Retype the records in full, keeping each character as it is.

_Provided entries_
________

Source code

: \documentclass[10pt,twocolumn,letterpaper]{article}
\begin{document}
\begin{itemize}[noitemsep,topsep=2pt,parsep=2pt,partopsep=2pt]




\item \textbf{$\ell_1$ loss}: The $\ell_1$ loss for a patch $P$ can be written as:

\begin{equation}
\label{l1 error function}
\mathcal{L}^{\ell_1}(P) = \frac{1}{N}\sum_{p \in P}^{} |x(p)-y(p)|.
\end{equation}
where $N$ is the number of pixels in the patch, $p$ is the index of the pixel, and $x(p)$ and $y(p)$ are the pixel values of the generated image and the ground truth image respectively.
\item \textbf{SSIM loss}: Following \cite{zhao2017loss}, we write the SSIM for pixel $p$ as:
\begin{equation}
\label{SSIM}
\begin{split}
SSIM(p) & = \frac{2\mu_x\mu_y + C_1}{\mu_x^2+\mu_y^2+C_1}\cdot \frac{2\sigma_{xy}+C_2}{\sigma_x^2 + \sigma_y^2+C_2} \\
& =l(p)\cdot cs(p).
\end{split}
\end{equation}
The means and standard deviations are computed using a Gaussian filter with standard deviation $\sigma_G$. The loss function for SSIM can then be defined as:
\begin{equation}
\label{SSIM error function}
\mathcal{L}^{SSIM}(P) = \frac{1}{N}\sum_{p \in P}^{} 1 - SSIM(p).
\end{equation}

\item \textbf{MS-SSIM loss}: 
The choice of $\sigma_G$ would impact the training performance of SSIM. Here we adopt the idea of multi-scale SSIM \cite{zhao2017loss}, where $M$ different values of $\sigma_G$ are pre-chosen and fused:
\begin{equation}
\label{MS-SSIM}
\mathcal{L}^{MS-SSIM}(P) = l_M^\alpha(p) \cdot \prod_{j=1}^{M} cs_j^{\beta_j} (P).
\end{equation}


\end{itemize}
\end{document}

________

_Output for this exercise_
Source code

: \documentclass[10pt,twocolumn,letterpaper]{article}
\begin{document}
\begin{itemize}[noitemsep,topsep=2pt,parsep=2pt,partopsep=2pt]




\item \textbf{$\ell_1$ loss}: The $\ell_1$ loss for a patch $P$ can be written as:

\begin{equation}
\label{l1 error function}
\mathcal{L}^{\ell_1}(P) = \frac{1}{N}\sum_{p \in P}^{} |x(p)-y(p)|.
\end{equation}
where $N$ is the number of pixels in the patch, $p$ is the index of the pixel, and $x(p)$ and $y(p)$ are the pixel values of the generated image and the ground truth image respectively.
\item \textbf{SSIM loss}: Following \cite{zhao2017loss}, we write the SSIM for pixel $p$ as:
\begin{equation}
\label{SSIM}
\begin{split}
SSIM(p) & = \frac{2\mu_x\mu_y + C_1}{\mu_x^2+\mu_y^2+C_1}\cdot \frac{2\sigma_{xy}+C_2}{\sigma_x^2 + \sigma_y^2+C_2} \\
& =l(p)\cdot cs(p).
\end{split}
\end{equation}
The means and standard deviations are computed using a Gaussian filter with standard deviation $\sigma_G$. The loss function for SSIM can then be defined as:
\begin{equation}
\label{SSIM error function}
\mathcal{L}^{SSIM}(P) = \frac{1}{N}\sum_{p \in P}^{} 1 - SSIM(p).
\end{equation}

\item \textbf{MS-SSIM loss}: 
The choice of $\sigma_G$ would impact the training performance of SSIM. Here we adopt the idea of multi-scale SSIM \cite{zhao2017loss}, where $M$ different values of $\sigma_G$ are pre-chosen and fused:
\begin{equation}
\label{MS-SSIM}
\mathcal{L}^{MS-SSIM}(P) = l_M^\alpha(p) \cdot \prod_{j=1}^{M} cs_j^{\beta_j} (P).
\end{equation}


\end{itemize}
\end{document}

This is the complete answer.